US20040237364A1

US20040237364A1 - Motion simulating lures and decoys

Info

Publication number: US20040237364A1
Application number: US10/453,134
Authority: US
Inventors: Brian Henry; Dale Wilder
Original assignee: Individual
Current assignee: Individual
Priority date: 2003-06-02
Filing date: 2003-06-02
Publication date: 2004-12-02

Abstract

Lures and decoys for hunting and fishing have proven to be more effective when they are in motion, so as to appear more life-like to the prey. Historically, this motion has been provided by means of mechanical agitation of various sorts, which can be cumbersome and expensive to implement.

This novel method comprises the use of means by electronic, holographic lens or lenticular lens technology to economically and conveniently provide simulated motion of an item, typically a lure or decoy, whether the item is stationary or in physical motion. The use of holographic or lenticular lens technology allows the placement of a graphic onto the exterior of the object which will appear to change as the viewing angle of the viewer changes, thus simulating motion. The use of electronic means, via light-emitting diode (LED) or liquid crystal displays (LCD), can provide simulated motion via changes of display patterns over time.

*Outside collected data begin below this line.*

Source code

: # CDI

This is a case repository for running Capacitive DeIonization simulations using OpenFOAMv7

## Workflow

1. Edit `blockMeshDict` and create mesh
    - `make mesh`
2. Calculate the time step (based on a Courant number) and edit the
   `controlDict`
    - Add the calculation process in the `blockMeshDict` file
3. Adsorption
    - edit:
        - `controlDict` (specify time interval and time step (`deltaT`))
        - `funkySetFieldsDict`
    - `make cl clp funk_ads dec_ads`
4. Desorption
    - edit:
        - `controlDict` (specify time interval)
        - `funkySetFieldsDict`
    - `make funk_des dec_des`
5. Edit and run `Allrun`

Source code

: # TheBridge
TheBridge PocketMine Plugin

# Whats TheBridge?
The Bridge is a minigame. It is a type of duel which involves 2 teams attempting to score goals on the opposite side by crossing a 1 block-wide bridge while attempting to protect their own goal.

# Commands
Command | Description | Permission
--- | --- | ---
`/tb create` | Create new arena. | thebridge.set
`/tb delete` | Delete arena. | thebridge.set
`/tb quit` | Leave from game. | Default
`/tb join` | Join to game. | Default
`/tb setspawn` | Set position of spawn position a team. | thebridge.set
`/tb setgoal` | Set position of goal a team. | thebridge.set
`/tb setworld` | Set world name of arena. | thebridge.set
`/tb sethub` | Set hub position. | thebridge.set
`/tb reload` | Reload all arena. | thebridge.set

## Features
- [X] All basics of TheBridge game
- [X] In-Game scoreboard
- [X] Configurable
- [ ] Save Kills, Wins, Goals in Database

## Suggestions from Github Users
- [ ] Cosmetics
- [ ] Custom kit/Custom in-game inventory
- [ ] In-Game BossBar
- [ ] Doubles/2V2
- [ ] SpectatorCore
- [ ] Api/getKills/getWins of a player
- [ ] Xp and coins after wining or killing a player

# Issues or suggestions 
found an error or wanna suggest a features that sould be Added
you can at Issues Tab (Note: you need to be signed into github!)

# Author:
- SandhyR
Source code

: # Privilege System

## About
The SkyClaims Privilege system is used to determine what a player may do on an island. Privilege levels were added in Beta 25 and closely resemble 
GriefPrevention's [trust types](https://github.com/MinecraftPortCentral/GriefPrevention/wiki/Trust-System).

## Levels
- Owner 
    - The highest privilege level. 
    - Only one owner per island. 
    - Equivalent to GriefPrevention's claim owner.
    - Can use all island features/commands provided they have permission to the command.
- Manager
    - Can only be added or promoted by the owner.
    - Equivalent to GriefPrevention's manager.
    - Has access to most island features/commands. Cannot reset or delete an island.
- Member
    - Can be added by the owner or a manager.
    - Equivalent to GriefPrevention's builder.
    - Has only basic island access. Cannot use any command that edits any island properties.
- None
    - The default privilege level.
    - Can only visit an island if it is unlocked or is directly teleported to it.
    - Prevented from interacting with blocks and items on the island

In addition to providing motion simulation, this technique can be utilized to provide objects, such as lures and decoys, with a more natural or attracting appearance of motion than can be readily achieved by actual physical manipulation of the object, thus increasing their effectiveness. A great number of image patterns can be provided for each decoy, further improving the ability to simulate natural motion appearance.

Description

BACKGROUND OF THE INVENTION

Lures and decoys which are kept in physical motion have been found by sportsmen and researchers to be more effective in attracting target species than stationary lures and decoys. Prey is attracted to the lures or decoys when the lures or decoys are moving in the natural manner of the species being imitated by the lure or decoy. Simple attention getting is not sufficient; simulation of the natural movement of the species is necessary for optimum effectiveness.

Numerous patents have been issued on a variety of mechanical motion systems for waterfowl decoys, including Harrell (U.S. Pat. No. 6,412,210), Krag (U.S. Pat. No. 6,430,863), Solomon (U.S. Pat. No. 6,339,894), Brint, et. al. (U.S. Pat. No. 6,070,356), Okimoto (U.S. Pat. No. 5,926,990), and O'Neil (U.S. Pat. No. 4,535,560). In every case, these decoy systems provided a means of actual physical movement of the decoy or parts thereof to provide the mechanical motion required to increase waterfowl attraction to the decoys. These systems are generally relatively expensive or cumbersome if they produce sufficient motion to improve the attractive qualities of the decoy system over stationary decoys.

Fishing lures are designed to produce specific types of motion as they are pulled through the water. Dutcher, et. al. (U.S. Pat. No. 5,003,723) and Garratt (U.S. Pat. No. 6,349,498), for example, claim lures which are designed to produce a specific type of motion based on the mechanical configuration of the lure. Firmin (U.S. Pat. No. 4,069,610), creates the appearance of movement by providing a design wherein hollow projections on the lure release trapped air in the water, utilizing the bubbles released to physically move the lure as well as simulating motion by the motion of the air bubbles rising to the surface. Again, these lures rely on actual motion of some sort, either by a portion of the lure or by trapped air, to provide the attraction to the species.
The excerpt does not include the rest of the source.